◆ Work instruction
Give again the line that contains "병렬컴퓨팅 | 병렬컴퓨팅 : 여러프로세서와 코어가동시에데이터를 처리" and every line after it to the end of the records. Keep them exactly as they are and add nothing.

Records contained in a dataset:
== Segment start ==
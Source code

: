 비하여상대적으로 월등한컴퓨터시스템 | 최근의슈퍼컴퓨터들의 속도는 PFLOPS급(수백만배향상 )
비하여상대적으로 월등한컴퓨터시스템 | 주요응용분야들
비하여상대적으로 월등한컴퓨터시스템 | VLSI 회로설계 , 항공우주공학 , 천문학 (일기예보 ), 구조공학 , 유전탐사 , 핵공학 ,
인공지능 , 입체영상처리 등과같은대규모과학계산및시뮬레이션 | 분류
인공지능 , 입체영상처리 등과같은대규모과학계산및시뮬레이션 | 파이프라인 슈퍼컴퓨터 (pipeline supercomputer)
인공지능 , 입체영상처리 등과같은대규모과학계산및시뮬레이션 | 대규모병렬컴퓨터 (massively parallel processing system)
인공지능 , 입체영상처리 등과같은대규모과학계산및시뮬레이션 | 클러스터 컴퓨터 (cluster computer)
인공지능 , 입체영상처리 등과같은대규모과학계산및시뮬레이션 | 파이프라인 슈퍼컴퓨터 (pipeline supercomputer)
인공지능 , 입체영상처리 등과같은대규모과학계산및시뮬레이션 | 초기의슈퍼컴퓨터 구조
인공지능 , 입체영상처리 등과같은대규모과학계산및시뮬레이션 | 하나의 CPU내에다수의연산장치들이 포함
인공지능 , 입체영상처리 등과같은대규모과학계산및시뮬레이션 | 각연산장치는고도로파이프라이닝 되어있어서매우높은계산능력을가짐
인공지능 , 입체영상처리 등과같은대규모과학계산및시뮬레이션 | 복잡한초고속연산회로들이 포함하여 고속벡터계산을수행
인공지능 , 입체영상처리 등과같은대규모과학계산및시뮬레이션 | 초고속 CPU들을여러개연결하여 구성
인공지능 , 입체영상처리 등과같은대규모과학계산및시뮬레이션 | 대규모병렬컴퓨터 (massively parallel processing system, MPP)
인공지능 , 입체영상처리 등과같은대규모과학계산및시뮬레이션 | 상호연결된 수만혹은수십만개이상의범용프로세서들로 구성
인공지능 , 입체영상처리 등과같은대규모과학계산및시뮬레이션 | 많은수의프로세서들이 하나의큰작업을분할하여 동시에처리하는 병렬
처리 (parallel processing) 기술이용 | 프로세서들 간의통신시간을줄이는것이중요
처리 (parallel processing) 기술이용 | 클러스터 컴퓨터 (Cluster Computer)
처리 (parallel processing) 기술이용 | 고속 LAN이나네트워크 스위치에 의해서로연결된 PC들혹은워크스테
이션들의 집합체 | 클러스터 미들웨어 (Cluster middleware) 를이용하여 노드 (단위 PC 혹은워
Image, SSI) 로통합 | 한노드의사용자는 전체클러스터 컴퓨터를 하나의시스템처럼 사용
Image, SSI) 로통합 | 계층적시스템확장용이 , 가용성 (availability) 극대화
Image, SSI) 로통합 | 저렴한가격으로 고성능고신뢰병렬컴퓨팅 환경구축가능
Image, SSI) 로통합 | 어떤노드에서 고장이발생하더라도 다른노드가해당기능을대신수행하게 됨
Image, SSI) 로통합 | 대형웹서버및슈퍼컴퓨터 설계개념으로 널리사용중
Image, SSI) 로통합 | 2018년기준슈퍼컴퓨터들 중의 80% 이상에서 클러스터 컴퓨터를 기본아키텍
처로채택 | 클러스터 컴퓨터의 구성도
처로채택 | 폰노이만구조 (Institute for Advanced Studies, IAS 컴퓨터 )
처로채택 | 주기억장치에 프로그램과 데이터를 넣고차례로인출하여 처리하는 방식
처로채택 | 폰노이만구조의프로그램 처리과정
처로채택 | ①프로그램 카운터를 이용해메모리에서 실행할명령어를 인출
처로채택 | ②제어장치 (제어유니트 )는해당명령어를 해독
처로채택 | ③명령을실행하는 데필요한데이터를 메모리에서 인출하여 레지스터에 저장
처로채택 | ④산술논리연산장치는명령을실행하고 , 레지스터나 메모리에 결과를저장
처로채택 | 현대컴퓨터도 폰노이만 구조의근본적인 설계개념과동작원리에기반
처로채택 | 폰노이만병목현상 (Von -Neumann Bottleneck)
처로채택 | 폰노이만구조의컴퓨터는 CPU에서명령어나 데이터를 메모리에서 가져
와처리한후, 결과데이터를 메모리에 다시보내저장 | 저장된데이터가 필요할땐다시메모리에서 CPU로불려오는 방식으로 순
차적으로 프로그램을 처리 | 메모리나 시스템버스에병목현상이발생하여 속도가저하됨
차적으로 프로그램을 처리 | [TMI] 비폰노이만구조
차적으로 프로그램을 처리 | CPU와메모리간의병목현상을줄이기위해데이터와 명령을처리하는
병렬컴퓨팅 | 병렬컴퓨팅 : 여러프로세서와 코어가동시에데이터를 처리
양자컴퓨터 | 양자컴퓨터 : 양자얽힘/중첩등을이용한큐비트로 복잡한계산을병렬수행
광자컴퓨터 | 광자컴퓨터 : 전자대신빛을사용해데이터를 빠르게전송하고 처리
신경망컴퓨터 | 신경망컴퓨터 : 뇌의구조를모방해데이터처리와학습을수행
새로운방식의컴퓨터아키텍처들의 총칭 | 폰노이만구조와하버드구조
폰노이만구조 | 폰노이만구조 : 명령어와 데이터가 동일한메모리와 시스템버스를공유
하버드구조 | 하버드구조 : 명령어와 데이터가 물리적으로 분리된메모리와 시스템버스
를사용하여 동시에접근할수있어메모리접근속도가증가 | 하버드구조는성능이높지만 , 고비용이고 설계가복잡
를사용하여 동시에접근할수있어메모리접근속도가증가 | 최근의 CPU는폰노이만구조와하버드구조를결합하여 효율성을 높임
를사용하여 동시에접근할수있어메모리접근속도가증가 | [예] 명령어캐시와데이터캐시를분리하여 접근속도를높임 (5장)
== Segment end ==
◆ Task result
병렬컴퓨팅 | 병렬컴퓨팅 : 여러프로세서와 코어가동시에데이터를 처리
양자컴퓨터 | 양자컴퓨터 : 양자얽힘/중첩등을이용한큐비트로 복잡한계산을병렬수행
광자컴퓨터 | 광자컴퓨터 : 전자대신빛을사용해데이터를 빠르게전송하고 처리
신경망컴퓨터 | 신경망컴퓨터 : 뇌의구조를모방해데이터처리와학습을수행
새로운방식의컴퓨터아키텍처들의 총칭 | 폰노이만구조와하버드구조
폰노이만구조 | 폰노이만구조 : 명령어와 데이터가 동일한메모리와 시스템버스를공유
하버드구조 | 하버드구조 : 명령어와 데이터가 물리적으로 분리된메모리와 시스템버스
를사용하여 동시에접근할수있어메모리접근속도가증가 | 하버드구조는성능이높지만 , 고비용이고 설계가복잡
를사용하여 동시에접근할수있어메모리접근속도가증가 | 최근의 CPU는폰노이만구조와하버드구조를결합하여 효율성을 높임
를사용하여 동시에접근할수있어메모리접근속도가증가 | [예] 명령어캐시와데이터캐시를분리하여 접근속도를높임 (5장)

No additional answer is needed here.